Magnetics  (Page 5/6)

Ferromagnetism

The hysteresis curves for a ferromagnetic material are more complex than those for diamagnets or paramagnets. Below diagram shows the main features of such a curve for a simple ferromagnet.

In the virgin material (point 0) there is no magnetization. The process of magnetization, leading from point 0 to saturation at M = M _s , is outlined below. Although the material is ordered ferromagnetically it consists of a number of ordered domains arranged randomly giving no net magnetization. This is shown in below (a) with two domains whose individual saturation moments, M _s , lie antiparallel to each other.

As the magnetic field, H , is applied, (b), those domains which are more energetically favorable increase in size at the expense of those whose moment lies more antiparallel to H . There is now a net magnetization; M . Eventually a field is reached where all of the material is a single domain with a moment aligned parallel, or close to parallel, with H . The magnetization is now M = M _s CosΘ where Θ is the angle between M _s along the easy magnetic axis and H . Finally M _s is rotated parallel to H and the ferromagnet is saturated with a magnetization M = M _s .

The process of domain wall motion affects the shape of the virgin curve. There are two qualitatively different modes of behavior known as nucleation and pinning, shown in [link] as curves 1 and 2, respectively.

In a nucleation-type magnet saturation is reached quickly at a field much lower than the coercive field. This shows that the domain walls are easily moved and are not pinned significantly. Once the domain structure has been removed the formation of reversed domains becomes difficult, giving high coercivity. In a pinning-type magnet fields close to the coercive field are necessary to reach saturation magnetization. Here the domain walls are substantially pinned and this mechanism also gives high coercivity.

Remnance

As the applied field is reduced to 0 after the sample has reached saturation the sample can still possess a remnant magnetization, M _r . The magnitude of this remnant magnetization is a product of the saturation magnetization, the number and orientation of easy axes and the type of anisotropy symmetry. If the axis of anisotropy or magnetic easy axis is perfectly aligned with the field then M _r = M _s , and if perpendicular M _r = 0 .

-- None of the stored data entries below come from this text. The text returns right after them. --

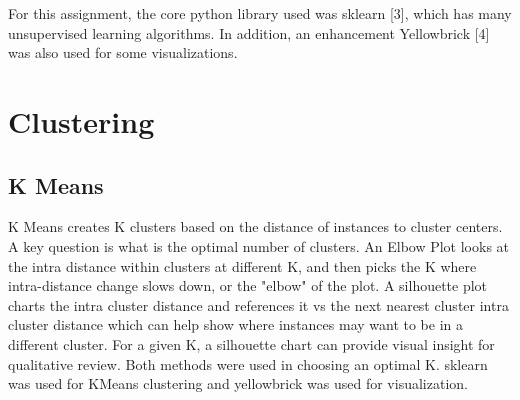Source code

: \documentclass[letterpaper]{article} %
\begin{document}
For this assignment, the core python library used was sklearn [3], which has many unsupervised learning algorithms.  In addition, an enhancement Yellowbrick [4] was also used for some visualizations.


\section{Clustering}

\subsection{K Means}
K Means creates K clusters based on the distance of instances to cluster centers.  A key question is what is the optimal number of clusters.  An Elbow Plot looks at the intra distance within clusters at different K, and then picks the K where intra-distance change slows down, or the "elbow" of the plot.  A silhouette plot charts the  intra cluster distance and references it vs the next nearest cluster intra cluster distance which can help show where instances may want to be in a different cluster.   For a given K, a silhouette chart can provide visual insight for qualitative review.  Both methods were used in choosing an optimal K. sklearn was used for KMeans clustering and yellowbrick was used for visualization.
\end{document}
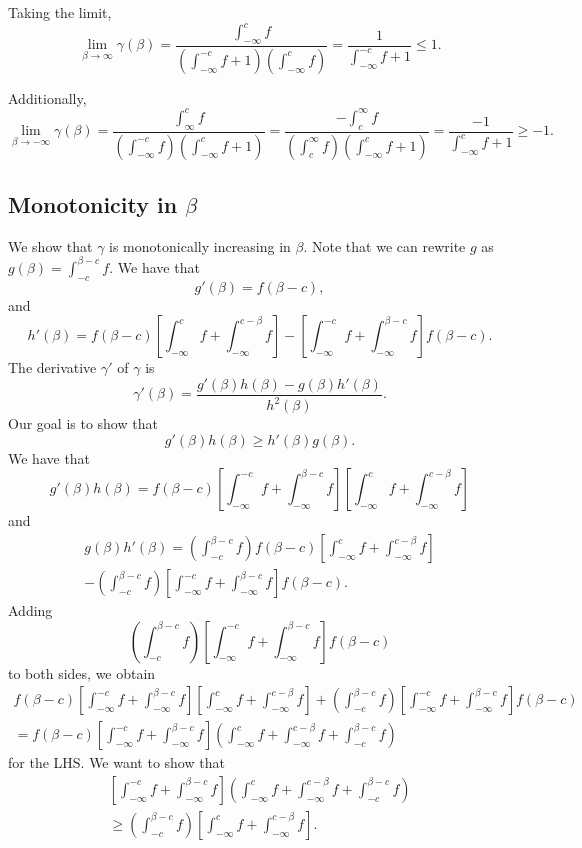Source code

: \documentclass[12pt]{article}
\begin{document}
Taking the limit,
$$\lim_{\beta \to \infty} \gamma(\beta) = \frac{ \int_{-\infty}^{c} f} { \left( \int_{-\infty}^{-c} f + 1 \right)\left( \int_{-\infty}^c f \right) } = \frac{1}{ \int_{-\infty}^{-c} f + 1} \leq 1.$$

Additionally, 
$$\lim_{\beta \to -\infty} \gamma(\beta)  = \frac{ \int_{\infty}^c f }{ \left( \int_{-\infty}^{-c} f \right) \left( \int_{-\infty}^c f + 1 \right) } = \frac{ - \int_{c}^{\infty} f}{ \left( \int_{c}^\infty f \right) \left( \int_{-\infty}^c f + 1 \right)} = \frac{-1}{ \int_{-\infty}^c f + 1 } \geq -1.$$

\subsection{Monotonicity in $\beta$}
We show that $\gamma$ is monotonically increasing in $\beta$. Note that we can rewrite $g$ as $g(\beta) = \int_{-c}^{\beta - c} f.$ We have that
$$g'(\beta) = f(\beta - c),$$ and $$h'(\beta) = f(\beta - c) \left[ \int_{-\infty}^c f + \int_{-\infty}^{c - \beta} f \right] - \left[ \int_{-\infty}^{-c} f + \int_{-\infty}^{\beta - c} f \right]f(\beta - c).$$ The derivative $\gamma'$ of $\gamma$ is
$$ \gamma'( \beta )  = \frac{g'(\beta)h(\beta) - g(\beta)h'(\beta) }{ h^2(\beta)}.$$ Our goal is to show that
$$ g'(\beta)h(\beta) \geq h'(\beta) g(\beta).$$ We have that
$$ g'(\beta) h(\beta) = f(\beta-c) \left[ \int_{-\infty}^{-c} f + \int_{-\infty}^{\beta - c} f \right] \left[ \int_{-\infty}^c f + \int_{-\infty}^{c - \beta} f \right]$$ and 
\begin{multline*}
 g(\beta) h'(\beta) = \left(\int_{-c}^{\beta - c} f \right) f(\beta - c) \left[ \int_{-\infty}^c f + \int_{-\infty}^{c - \beta} f \right] \\ - \left(\int_{-c}^{\beta - c} f \right) \left[ \int_{-\infty}^{-c} f + \int_{-\infty}^{\beta - c} f \right]f(\beta - c).
 \end{multline*}
Adding $$\left(\int_{-c}^{\beta - c} f \right) \left[ \int_{-\infty}^{-c} f + \int_{-\infty}^{\beta - c} f \right]f(\beta - c)$$ to both sides, we obtain
\begin{multline}\label{beta_monotone_1}
f(\beta-c) \left[ \int_{-\infty}^{-c} f + \int_{-\infty}^{\beta - c} f \right] \left[ \int_{-\infty}^c f + \int_{-\infty}^{c - \beta} f \right] + \left(\int_{-c}^{\beta - c} f \right) \left[ \int_{-\infty}^{-c} f + \int_{-\infty}^{\beta - c} f \right]f(\beta - c) \\ = f(\beta - c) \left[ \int_{-\infty}^{-c} f + \int_{-\infty}^{\beta-c} f \right] \left( \int_{-\infty}^ c f + \int_{-\infty}^{c - \beta} f + \int_{-c}^{\beta - c} f \right)
\end{multline} for the LHS. We want to show that
\begin{multline}\label{beta_monotone_2}
\left[ \int_{-\infty}^{-c} f + \int_{-\infty}^{\beta-c} f \right] \left( \int_{-\infty}^ c f + \int_{-\infty}^{c - \beta} f + \int_{-c}^{\beta - c} f \right) \\\geq \left(\int_{-c}^{\beta - c} f \right) \left[ \int_{-\infty}^c f + \int_{-\infty}^{c - \beta} f \right].
\end{multline}
\end{document}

At saturation the angular distribution of domain magnetizations is closely aligned to H . As the field is removed they turn to the nearest easy magnetic axis. In a cubic crystal with a positive anisotropy constant, K 1 , the easy directions are<100>. At remnance the domain magnetizations will lie along one of the three<100>directions. The maximum deviation from H occurs when H is along the<111>axis, giving a cone of distribution of 55 ^o around the axis. Averaging the saturation magnetization over this angle gives a remnant magnetization of 0.832 M s .